ARTÍCULO

Gloria Naylor

Emecé, Barcelona, 1995
Trad. de Antonio Juan Desmonts Gutiérrez
272 págs.
 

Que Gloria Naylor naciera en Nueva York, en 1950, no fue una casualidad. Su madre, una mujer cuya avidez de lectura no podía satisfacerse en las bibliotecas públicas de Mississippi por el color de su piel, tomó la decisión. Embarazada de ocho meses, se trasladó al Norte para dar a luz a su hija en un lugar en el que sus descendientes pudieran, al menos, leer. Y así fue como Gloria Naylor creció en Nueva York y se educó en un ambiente que rezumaba costumbres sureñas. Rodeada de mujeres que narraban historias del Sur, se impregnó de la riqueza del lenguaje y del folclore afroamericano. Los cambios sociales de la década de los años sesenta le abrieron las puertas a una educación superior. En 1981 se graduó en el Brooklyn College, costeándose los estudios con su trabajo de telefonista. De su amplísima lectura de los clásicos americanos –Melville, Emerson, Poe, Hawthorne, Faulkner, Hemingway–, Naylor absorbió el exquisito manejo de la lengua. Pero de ninguno de ellos aprendió su propia historia. Como otras escritoras afroamericanas de su época –Toni Morrison, Alice Walker, Maya Angelou entre otras–, Gloria Naylor se dispuso a inscribir en la historia literaria las vidas silenciadas de las mujeres negras, haciéndose eco de su trayectoria dual, como miembros de la cultura negra y como mujeres.

Uno de los pilares de la narrativa de Naylor es su espléndida capacidad de evocar un sentido de comunidad donde las mujeres siempre han jugado un papel crucial. Para Gloria Naylor, su forma de reflejar la variedad y la riqueza de la experiencia de la mujer negra es explorar una galería de personajes, creando un microcosmos de la experiencia de la mujer. Las protagonistas de sus obras son seres absolutamente insólitos que reflejan en sus historias personales las tensiones de la población de color. En The Women of Brewster Place, su primera novela –American Book Award for First Fiction, en 1983-Naylor sitúa la acción en un gueto urbano donde vive una comunidad negra aislada del resto de la ciudad por un muro. En ella, es Mattie Michael, una mujer que retiene los aromas del Sur quien, desposeída de vínculos familiares, abre su ventana afectiva a las mujeres de Brewster Place y actúa como aglutinadora de la comunidad.
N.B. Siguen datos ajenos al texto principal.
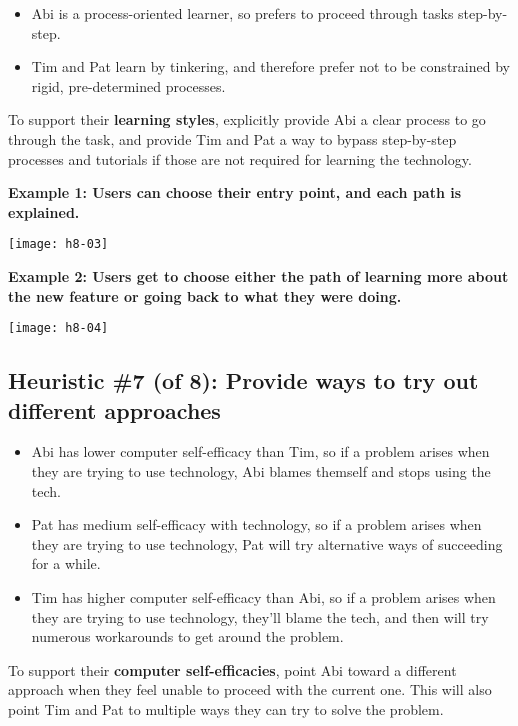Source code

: \begin{itemize}
\item Abi is a process-oriented learner, so prefers to proceed through tasks step-by-step.
\item Tim and Pat learn by tinkering, and therefore prefer not to be constrained by rigid, pre-determined processes.
\end{itemize}

\noindent To support their \textbf{learning styles}, explicitly provide Abi a clear process to go through the task, and provide Tim and Pat a way to bypass step-by-step processes and tutorials if those are not required for learning the technology.

\spacer
\noindent\textbf{Example 1: Users can choose their entry point, and each path is explained.}\\
\begin{center}
\noindent\texttt{[image: h8-03]}
\end{center}

\noindent\textbf{Example 2: Users get to choose either the path of learning more about the new feature or going back to what they were doing.}\\
\begin{center}
\noindent\texttt{[image: h8-04]}
\end{center}

\subsection{Heuristic \#7 (of 8): Provide ways to try out different approaches}

\begin{itemize}
\item Abi has lower computer self-efficacy than Tim, so if a problem arises when they are trying to use technology, Abi blames themself and stops using the tech.
\item Pat has medium self-efficacy with technology, so if a problem arises when they are trying to use technology,  Pat will try alternative ways of succeeding for a while.
\item Tim has higher computer self-efficacy than Abi, so if a problem arises when they are trying to use technology, they’ll blame the tech, and then will try numerous workarounds to get around the problem.
\end{itemize}

\noindent To support their \textbf{computer self-efficacies}, point Abi toward a different approach when they feel unable to proceed with the current one. This will also point Tim and Pat to multiple ways they can try to solve the problem.

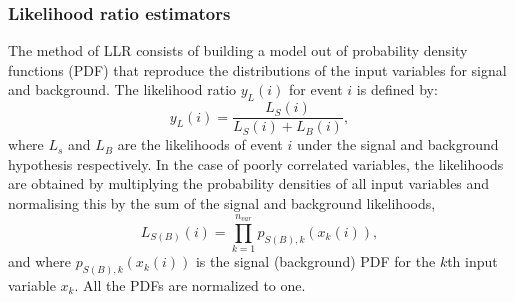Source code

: \subsubsection{Likelihood ratio estimators}

The method of LLR consists of building a model out of probability density functions (PDF) that reproduce the distributions of the input variables for signal and background. 
The likelihood ratio $y_{L}(i)$ for event $i$ is defined by:
%
\begin{equation}
y_{L}(i) = \frac{L_S(i)}{L_S(i)+L_B(i)},
\end{equation}
%
where $L_s$ and $L_B$ are the likelihoods of event $i$ under the signal and background hypothesis respectively.
In the case of poorly correlated variables, the likelihoods  %
are obtained by multiplying the probability densities of all input variables and normalising this by the sum of the signal and background likelihoods, %
%
\begin{equation}
L_{S(B)}(i) = \prod^{n_{var}}_{k=1}  p_{S(B),k}(x_k(i)),
\end{equation}
%
and where $p_{S(B),k}(x_k(i))$ is the signal (background) PDF for the $k$th input variable $x_k$. All the PDFs are normalized to one.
En su novela Linden Hills (1984), la autora analiza la creciente alienación de la sociedad afroamericana en su ascenso en la escala social. La movilidad social y laboral comporta a menudo desvincularse de la comunidad originaria y con ello la pérdida de los lazos familiares, religiosos y comunitarios. La nueva comunidad resulta, para Naylor, una mezcla heterogénea de profesionales que, aunque de clase media, siguen expuestos a tensiones racistas, pero esta vez desprovistos del amparo proporcionado históricamente por un sentido de cohesión étnica. En Mama Day (1988), Gloria Naylor, recoge las historias orales narradas en su entorno familiar y dignifica a aquellas mujeres del Sur que, estrechamente vinculadas a la naturaleza y dotadas de poderes sobrenaturales, instruían a las mujeres en el control de su cuerpo y, por ello, de su destino. Mama Day es un libro sobre amor y magia, sobre cómo la verdadera magia estriba en desarrollar el potencial humano y es entonces, dice la escritora, cuando se crean los milagros. Bailey's Cafe (1992), una obra enmarcada en el jazz y los blues de los años cuarenta, trata de la sexualidad femenina, de las diversas manifestaciones en que las mujeres responden a su propia sexualidad en el ambiente hostil de la Depresión y de la Segunda Guerra Mundial. En algunos casos, el comercio con sus cuerpos resulta a menudo el único medio para subsistir. En otros, se convierte en una forma de entender la vida.

Con escritoras de la talla de Toni Morrison, Alice Walker, Audre Lorde, Maya Angelou entre otras, Gloria Naylor se ha convertido en una de las voces actuales más significativas de la cultura afroamericana. Su estilo, impregnado de la musicalidad, la magia y el pragmatismo que han caracterizado la cultura de su gente, desvela la fuerza, la complejidad y la belleza silenciada de la mujer negra. Su obra rompe con los estereotipos creados y da vida a personajes femeninos que entonan su propia canción, el blues coral de Gloria Naylor.